Saved data entries >>
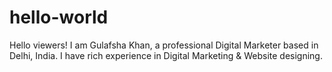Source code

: # hello-world
Hello viewers! I am Gulafsha Khan, a professional Digital Marketer based in Delhi, India. I have rich experience in Digital Marketing &amp; Website designing.
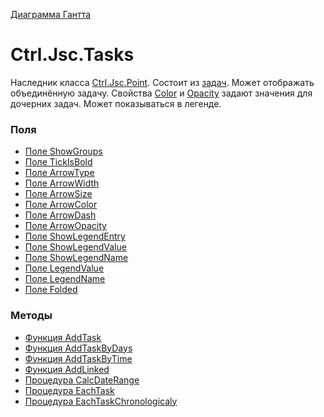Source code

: ﻿---
Link: InfoBoard.Ctrl.Jsc.Tasks
---

[Диаграмма Гантта](..\default)

# Ctrl.Jsc.Tasks

Наследник класса [Ctrl.Jsc.Point](..\Point.default).
Cостоит из [задач](..\Task.default).
Может отображать объединённую задачу.
Свойства [Color](..\Point.Color) и [Opacity](..\Point.Opacity) задают значения для дочерних задач.
Может показываться в легенде.


### Поля
* [Поле ShowGroups](ShowGroups)
* [Поле TickIsBold](TickIsBold)
* [Поле ArrowType](ArrowType)
* [Поле ArrowWidth](ArrowWidth)
* [Поле ArrowSize](ArrowSize)
* [Поле ArrowColor](ArrowColor)
* [Поле ArrowDash](ArrowDash)
* [Поле ArrowOpacity](ArrowOpacity)
* [Поле ShowLegendEntry](..\Jsc.LegendEntry)
* [Поле ShowLegendValue](..\Jsc.LegendEntry#ShowLegendValue)
* [Поле ShowLegendName](..\Jsc.LegendEntry#ShowLegendName)
* [Поле LegendValue](..\Jsc.LegendEntry#LegendValue)
* [Поле LegendName](..\Jsc.LegendEntry#LegendName)
* [Поле Folded](Folded)

### Методы
* [Функция AddTask](AddTask)
* [Функция AddTaskByDays](AddTaskByDays)
* [Функция AddTaskByTime](AddTaskByTime)
* [Функция AddLinked](AddLinked)
* [Процедура CalcDateRange](CalcDateRange)
* [Процедура EachTask](EachTask)
* [Процедура EachTaskChronologicaly](EachTaskChronologicaly)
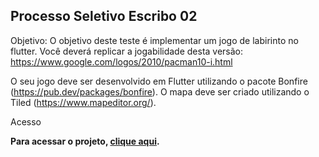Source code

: ## Processo Seletivo Escribo 02

Objetivo: O objetivo deste teste é implementar um jogo de labirinto no flutter. Você deverá replicar a jogabilidade desta versão: https://www.google.com/logos/2010/pacman10-i.html

O seu jogo deve ser desenvolvido em Flutter utilizando o pacote Bonfire (https://pub.dev/packages/bonfire). O mapa deve ser criado utilizando o Tiled (https://www.mapeditor.org/).

Acesso

**Para acessar o projeto, [clique aqui](https://github.com/Uandsu/processo-escribo-02/).**
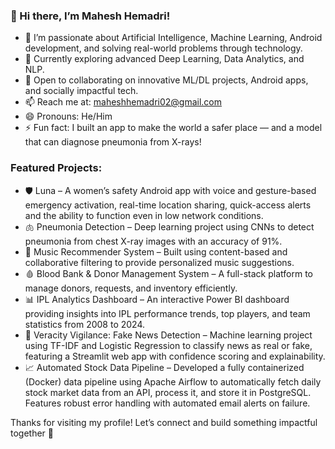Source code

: ### 👋 Hi there, I’m Mahesh Hemadri!

- 👀 I’m passionate about Artificial Intelligence, Machine Learning, Android development, and solving real-world problems through technology.  
- 🌱 Currently exploring advanced Deep Learning, Data Analytics, and NLP.  
- 💞️ Open to collaborating on innovative ML/DL projects, Android apps, and socially impactful tech.  
- 📫 Reach me at: maheshhemadri02@gmail.com  
- 😄 Pronouns: He/Him  
- ⚡ Fun fact: I built an app to make the world a safer place — and a model that can diagnose pneumonia from X-rays!

### Featured Projects:
- 🛡️ Luna – A women’s safety Android app with voice and gesture-based emergency activation, real-time location sharing, quick-access alerts and the ability to function even in low network conditions.
- 🫁 Pneumonia Detection – Deep learning project using CNNs to detect pneumonia from chest X-ray images with an accuracy of 91%.
- 🎵 Music Recommender System – Built using content-based and collaborative filtering to provide personalized music suggestions.
- 🩸 Blood Bank & Donor Management System – A full-stack platform to manage donors, requests, and inventory efficiently.
- 📊 IPL Analytics Dashboard – An interactive Power BI dashboard providing insights into IPL performance trends, top players, and team statistics from 2008 to 2024.
- 📰 Veracity Vigilance: Fake News Detection – Machine learning project using TF-IDF and Logistic Regression to classify news as real or fake, featuring a Streamlit web app with confidence scoring and explainability.
- 📈 Automated Stock Data Pipeline – Developed a fully containerized (Docker) data pipeline using Apache Airflow to automatically fetch daily stock market data from an API, process it, and store it in PostgreSQL. Features robust error handling with automated email alerts on failure.

Thanks for visiting my profile! Let’s connect and build something impactful together 🙌
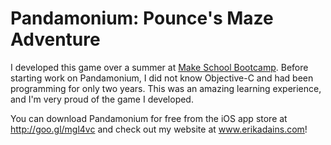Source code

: # Pandamonium: Pounce's Maze Adventure

I developed this game over a summer at <a href = https://www.makeschool.com/>Make School Bootcamp</a>. Before starting work on Pandamonium, I did not know Objective-C and had been programming for only two years. This was an amazing learning experience, and I'm very proud of the game I developed.

You can download Pandamonium for free from the iOS app store at http://goo.gl/mgl4vc and check out my website at www.erikadains.com!
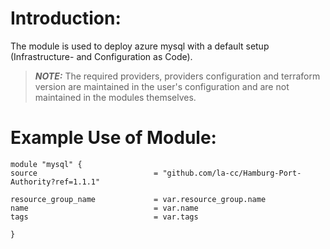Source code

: # Introduction:

The module is used to deploy azure mysql with a default setup (Infrastructure- and Configuration as Code).

> **_NOTE:_** The required providers, providers configuration and terraform version are maintained in the user's configuration and are not maintained in the modules themselves.

# Example Use of Module:

    module "mysql" {
    source                          = "github.com/la-cc/Hamburg-Port-Authority?ref=1.1.1"

    resource_group_name             = var.resource_group.name
    name                            = var.name
    tags                            = var.tags

    }
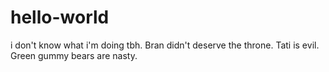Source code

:# hello-world
i don't know what i'm doing tbh.
Bran didn't deserve the throne. Tati is evil. Green gummy bears are nasty.
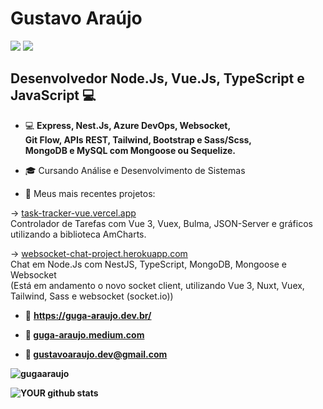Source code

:# Gustavo Araújo
[<img src="https://img.shields.io/badge/linkedin-%230077B5.svg?&style=for-the-badge&logo=linkedin&logoColor=white" />](https://www.linkedin.com/in/GugaAraujo/) [<img src = "https://img.shields.io/badge/instagram-%23E4405F.svg?&style=for-the-badge&logo=instagram&logoColor=white">](https://www.instagram.com/Guga.raujo/) 

##  Desenvolvedor Node.Js, Vue.Js, TypeScript e JavaScript :computer:

- :computer:   <b>Express, Nest.Js, Azure DevOps, Websocket, <br>
Git Flow, APIs REST, Tailwind, Bootstrap e Sass/Scss, <br>
MongoDB e MySQL com Mongoose ou Sequelize.</b>

- :mortar_board: Cursando Análise e Desenvolvimento de Sistemas

- :pushpin:   Meus mais recentes projetos:

-> <a href="https://task-tracker-vue.vercel.app" target="_blank" rel="noopener">task-tracker-vue.vercel.app</a> <br>
   Controlador de Tarefas com Vue 3, Vuex, Bulma, JSON-Server e gráficos utilizando a biblioteca AmCharts. 
 
-> <a href="https://websocket-chat-project.herokuapp.com/" target="_blank" rel="noopener">websocket-chat-project.herokuapp.com</a> <br>
   Chat em Node.Js com NestJS, TypeScript, MongoDB, Mongoose e Websocket <br>
(Está em andamento o novo socket client, utilizando Vue 3, Nuxt, Vuex, Tailwind, Sass e websocket (socket.io))

- :triangular_flag_on_post: <a href="https://www.guga-araujo.dev.br/" target="_blank"><b> https://guga-araujo.dev.br/<b></a>
   
- :book: <a href="https://guga-araujo.medium.com/" target="_blank" rel="noopener">guga-araujo.medium.com</a>
   
- :email:   gustavoaraujo.dev@gmail.com


 <p><img src="https://github-readme-stats.vercel.app/api/top-langs?username=gugaaraujo&show_icons=true&locale=en&layout=compact" alt="gugaaraujo" /></p>

![YOUR github stats](https://github-readme-stats.vercel.app/api?username=GugaAraujo)






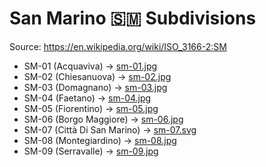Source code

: # San Marino 🇸🇲 Subdivisions

Source: https://en.wikipedia.org/wiki/ISO_3166-2:SM

* SM-01 (Acquaviva) -> [sm-01.jpg](https://github.com/amckenna41/iso3166-flag-icons/blob/main/iso3166-2-icons/SM/sm-01.jpg)
* SM-02 (Chiesanuova) -> [sm-02.jpg](https://github.com/amckenna41/iso3166-flag-icons/blob/main/iso3166-2-icons/SM/sm-02.jpg)
* SM-03 (Domagnano) -> [sm-03.jpg](https://github.com/amckenna41/iso3166-flag-icons/blob/main/iso3166-2-icons/SM/sm-03.jpg)
* SM-04 (Faetano) -> [sm-04.jpg](https://github.com/amckenna41/iso3166-flag-icons/blob/main/iso3166-2-icons/SM/sm-04.jpg)
* SM-05 (Fiorentino) -> [sm-05.jpg](https://github.com/amckenna41/iso3166-flag-icons/blob/main/iso3166-2-icons/SM/sm-05.jpg)
* SM-06 (Borgo Maggiore) -> [sm-06.jpg](https://github.com/amckenna41/iso3166-flag-icons/blob/main/iso3166-2-icons/SM/sm-06.jpg)
* SM-07 (Città Di San Marino) -> [sm-07.svg](https://github.com/amckenna41/iso3166-flag-icons/blob/main/iso3166-2-icons/SM/sm-07.svg)
* SM-08 (Montegiardino) -> [sm-08.jpg](https://github.com/amckenna41/iso3166-flag-icons/blob/main/iso3166-2-icons/SM/sm-08.jpg)
* SM-09 (Serravalle) -> [sm-09.jpg](https://github.com/amckenna41/iso3166-flag-icons/blob/main/iso3166-2-icons/SM/sm-09.jpg)
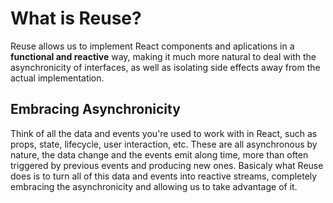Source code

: # What is Reuse?

Reuse allows us to implement React components and aplications in a **functional and reactive** way, making it much more natural to deal with the asynchronicity of interfaces, as well as isolating side effects away from the actual implementation.

## Embracing Asynchronicity

Think of all the data and events you're used to work with in React, such as props, state, lifecycle, user interaction, etc. These are all asynchronous by nature, the data change and the events emit along time, more than often triggered by previous events and producing new ones. Basicaly what Reuse does is to turn all of this data and events into reactive streams, completely embracing the asynchronicity and allowing us to take advantage of it.
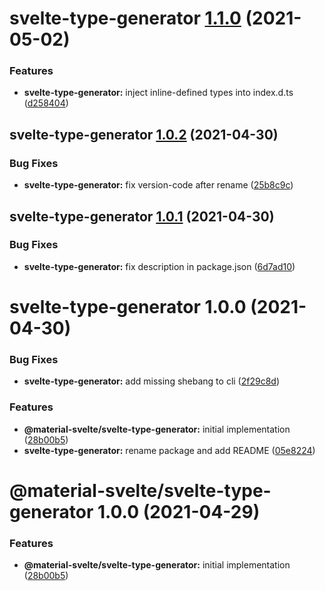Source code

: # svelte-type-generator [1.1.0](https://github.com/material-svelte/material-svelte/compare/svelte-type-generator@1.0.2...svelte-type-generator@1.1.0) (2021-05-02)


### Features

* **svelte-type-generator:** inject inline-defined types into index.d.ts ([d258404](https://github.com/material-svelte/material-svelte/commit/d25840479fd666db9cfe53b3a1261c06a69ee594))

## svelte-type-generator [1.0.2](https://github.com/material-svelte/material-svelte/compare/svelte-type-generator@1.0.1...svelte-type-generator@1.0.2) (2021-04-30)


### Bug Fixes

* **svelte-type-generator:** fix version-code after rename ([25b8c9c](https://github.com/material-svelte/material-svelte/commit/25b8c9cfc42c495e8a5a8ee201ab7fd01a27fdaf))

## svelte-type-generator [1.0.1](https://github.com/material-svelte/material-svelte/compare/svelte-type-generator@1.0.0...svelte-type-generator@1.0.1) (2021-04-30)


### Bug Fixes

* **svelte-type-generator:** fix description in package.json ([6d7ad10](https://github.com/material-svelte/material-svelte/commit/6d7ad10ee69b2bf9077a97db233e3a7d005f2abd))

# svelte-type-generator 1.0.0 (2021-04-30)


### Bug Fixes

* **svelte-type-generator:** add missing shebang to cli ([2f29c8d](https://github.com/material-svelte/material-svelte/commit/2f29c8dc09e08707673526738a19d60339a22799))


### Features

* **@material-svelte/svelte-type-generator:** initial implementation ([28b00b5](https://github.com/material-svelte/material-svelte/commit/28b00b5aad9d0decaa7d226462d971cda2e3f5b4))
* **svelte-type-generator:** rename package and add README ([05e8224](https://github.com/material-svelte/material-svelte/commit/05e8224fa6b1d6ec93c6b82ccf1bf0af3f2dc042))

# @material-svelte/svelte-type-generator 1.0.0 (2021-04-29)


### Features

* **@material-svelte/svelte-type-generator:** initial implementation ([28b00b5](https://github.com/material-svelte/material-svelte/commit/28b00b5aad9d0decaa7d226462d971cda2e3f5b4))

About this exercise >>
Copy out all lines above holding "username".

Task response >>
 <p><img src="https://github-readme-stats.vercel.app/api/top-langs?username=gugaaraujo&show_icons=true&locale=en&layout=compact" alt="gugaaraujo" /></p>
![YOUR github stats](https://github-readme-stats.vercel.app/api?username=GugaAraujo)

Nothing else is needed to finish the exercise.